Track 3 also has ridges on the anterior sides of digits II and IV, a mound posterior to digit II and an imbricated plate on the anterior-left side of digit III. These structures are consistent with the right foot rotating and lifting just before the tracemaker stepped to its left foot. However, this interpretation remains speculative in the light of how each track is disconnected from a trackway, and hence cannot be tested further.

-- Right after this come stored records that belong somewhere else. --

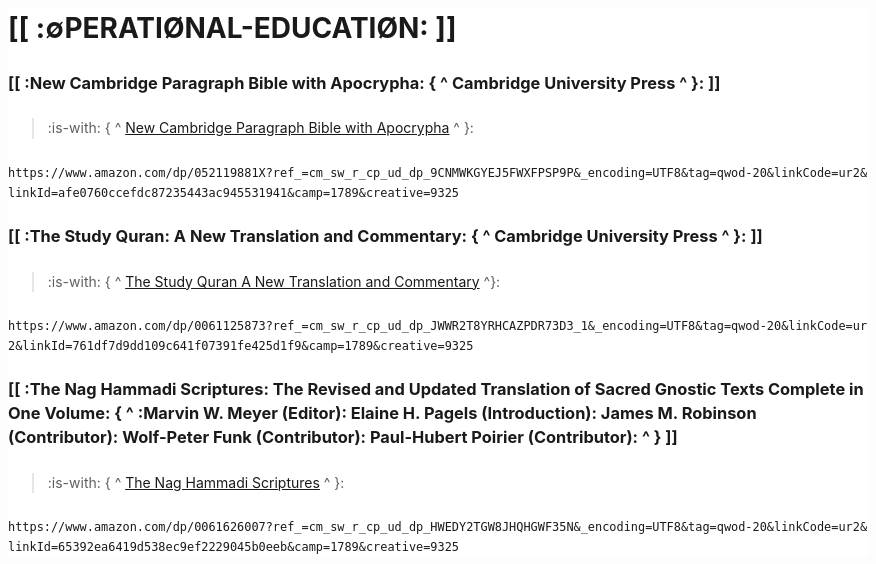 >
###
>
# [[ :∅PERATIØNAL-EDUCATIØN: ]]
>
###
>
### [[ :New Cambridge Paragraph Bible with Apocrypha: { ^ Cambridge University Press ^ }: ]]
>
###
>
>:is-with: { ^ <a target="_blank" rel="noopener" href="https://www.amazon.com/dp/052119881X?ref_=cm_sw_r_cp_ud_dp_9CNMWKGYEJ5FWXFPSP9P&_encoding=UTF8&tag=qwod-20&linkCode=ur2&linkId=afe0760ccefdc87235443ac945531941&camp=1789&creative=9325">New Cambridge Paragraph Bible with Apocrypha</a> ^ }:
>
###
>
    https://www.amazon.com/dp/052119881X?ref_=cm_sw_r_cp_ud_dp_9CNMWKGYEJ5FWXFPSP9P&_encoding=UTF8&tag=qwod-20&linkCode=ur2&linkId=afe0760ccefdc87235443ac945531941&camp=1789&creative=9325
>
###
>
### [[ :The Study Quran: A New Translation and Commentary: { ^ Cambridge University Press ^ }: ]]
>
###
>
>:is-with: { ^ <a target="_blank" rel="noopener" href="https://www.amazon.com/dp/0061125873?ref_=cm_sw_r_cp_ud_dp_JWWR2T8YRHCAZPDR73D3_1&_encoding=UTF8&tag=qwod-20&linkCode=ur2&linkId=761df7d9dd109c641f07391fe425d1f9&camp=1789&creative=9325">The Study Quran A New Translation and Commentary</a> ^}:
>
###
>
    https://www.amazon.com/dp/0061125873?ref_=cm_sw_r_cp_ud_dp_JWWR2T8YRHCAZPDR73D3_1&_encoding=UTF8&tag=qwod-20&linkCode=ur2&linkId=761df7d9dd109c641f07391fe425d1f9&camp=1789&creative=9325
>
###
>
### [[ :The Nag Hammadi Scriptures: The Revised and Updated Translation of Sacred Gnostic Texts Complete in One Volume: { ^  :Marvin W. Meyer (Editor): Elaine H. Pagels (Introduction): James M. Robinson (Contributor): Wolf-Peter Funk (Contributor): Paul-Hubert Poirier (Contributor): ^ } ]]
>
###
>
>:is-with: { ^ <a target="_blank" rel="noopener" href="https://www.amazon.com/dp/0061626007?ref_=cm_sw_r_cp_ud_dp_HWEDY2TGW8JHQHGWF35N&_encoding=UTF8&tag=qwod-20&linkCode=ur2&linkId=65392ea6419d538ec9ef2229045b0eeb&camp=1789&creative=9325">The Nag Hammadi Scriptures</a> ^ }:
>
###
>
    https://www.amazon.com/dp/0061626007?ref_=cm_sw_r_cp_ud_dp_HWEDY2TGW8JHQHGWF35N&_encoding=UTF8&tag=qwod-20&linkCode=ur2&linkId=65392ea6419d538ec9ef2229045b0eeb&camp=1789&creative=9325
>
###
>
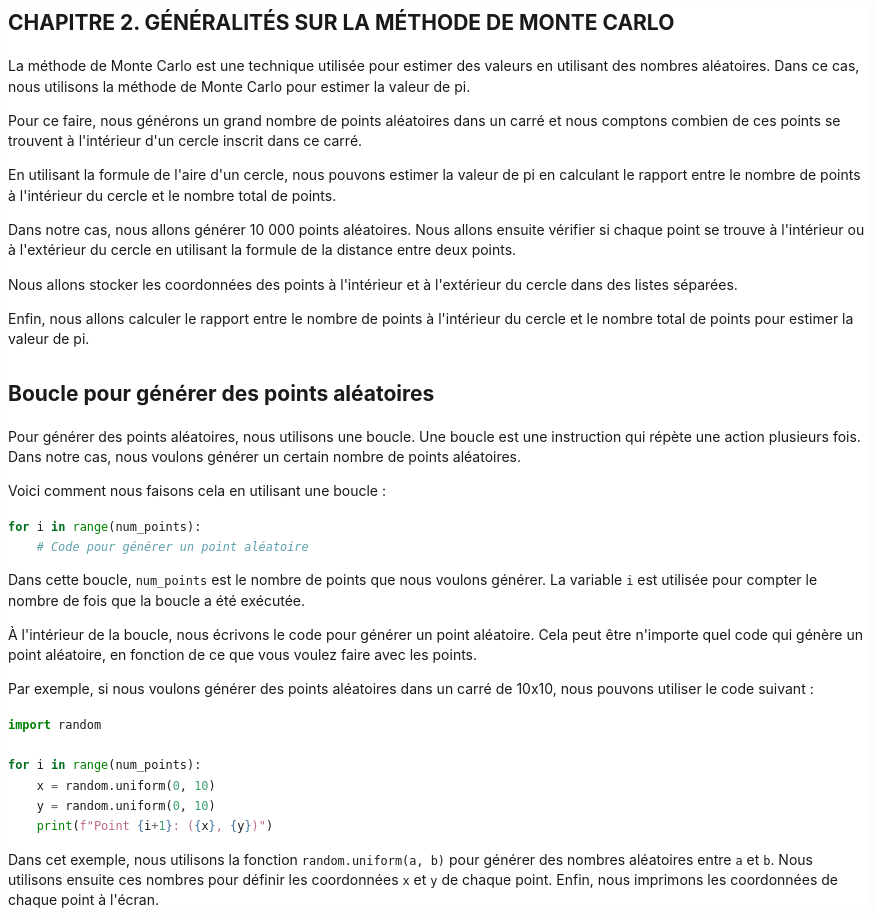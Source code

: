 ## CHAPITRE 2. GÉNÉRALITÉS SUR LA MÉTHODE DE MONTE CARLO

La méthode de Monte Carlo est une technique utilisée pour estimer des valeurs en utilisant des nombres aléatoires. Dans ce cas, nous utilisons la méthode de Monte Carlo pour estimer la valeur de pi.

Pour ce faire, nous générons un grand nombre de points aléatoires dans un carré et nous comptons combien de ces points se trouvent à l'intérieur d'un cercle inscrit dans ce carré.

En utilisant la formule de l'aire d'un cercle, nous pouvons estimer la valeur de pi en calculant le rapport entre le nombre de points à l'intérieur du cercle et le nombre total de points.

Dans notre cas, nous allons générer 10 000 points aléatoires. Nous allons ensuite vérifier si chaque point se trouve à l'intérieur ou à l'extérieur du cercle en utilisant la formule de la distance entre deux points.

Nous allons stocker les coordonnées des points à l'intérieur et à l'extérieur du cercle dans des listes séparées.

Enfin, nous allons calculer le rapport entre le nombre de points à l'intérieur du cercle et le nombre total de points pour estimer la valeur de pi.
## Boucle pour générer des points aléatoires

Pour générer des points aléatoires, nous utilisons une boucle. Une boucle est une instruction qui répète une action plusieurs fois. Dans notre cas, nous voulons générer un certain nombre de points aléatoires.

Voici comment nous faisons cela en utilisant une boucle :

```python
for i in range(num_points):
    # Code pour générer un point aléatoire
```

Dans cette boucle, `num_points` est le nombre de points que nous voulons générer. La variable `i` est utilisée pour compter le nombre de fois que la boucle a été exécutée.

À l'intérieur de la boucle, nous écrivons le code pour générer un point aléatoire. Cela peut être n'importe quel code qui génère un point aléatoire, en fonction de ce que vous voulez faire avec les points.

Par exemple, si nous voulons générer des points aléatoires dans un carré de 10x10, nous pouvons utiliser le code suivant :

```python
import random

for i in range(num_points):
    x = random.uniform(0, 10)
    y = random.uniform(0, 10)
    print(f"Point {i+1}: ({x}, {y})")
```

Dans cet exemple, nous utilisons la fonction `random.uniform(a, b)` pour générer des nombres aléatoires entre `a` et `b`. Nous utilisons ensuite ces nombres pour définir les coordonnées `x` et `y` de chaque point. Enfin, nous imprimons les coordonnées de chaque point à l'écran.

As was the situation with theropod tracks interpreted from Milanesia Beach (Martin et al. 2012), this track defies an easy ichnotaxonomic designation, owing to its vague outline and lack of anatomical detail. Based on tridactyl tracks illustrated by Lockley (2009), the closest ichnogenera comparable in size and form are Columbosauripus or Irenichnites (Sternberg 1932; Currie 1981). Theropod tracks at Milanesia Beach, interpreted as ornith-omimid or oviraptorsaurid, fell into three statistically distinct size classes, with one significantly smaller than the other two, and the other two differing only slightly but designated as ‘intermediate’ or ‘large’ (Martin et al. 2012). Track 3 would have fallen into the ‘intermediate’-size category applied to the Milanesia Beach theropod tracks, and is nearly identical in form, implying similar tracemakers at each locality. Using the method refined by Henderson (2003) of 4.0 × track length = hip height, and assuming a theropod tracemaker, the calculated hip height for the tracemaker would have been 47 cm. This is smaller than inferred sizes for nonavian theropods represented by body fossils in the Eumeralla Formation, such as Timimus (Rich and Vickers-Rich 1994), an unnamed tyrannosauroid (Benson et al. 2010) and an unnamed spinosaurid (Barrett et al. 2011). Still, it is within the range of sizes calculated for theropod trackmakers at Milanesia Beach (Martin et al. 2012). Ornithomimids, oviraptorsaurids and other small maniraptors have been interpreted in the Eumeralla Formation on the basis of a few body fossils, including some from Dinosaur Cove (Rich and Vickers-Rich 1994; Currie et al. 1996; Benson et al. 2012). Hence, a coelurosaur is reasonable as an inferred tracemaker.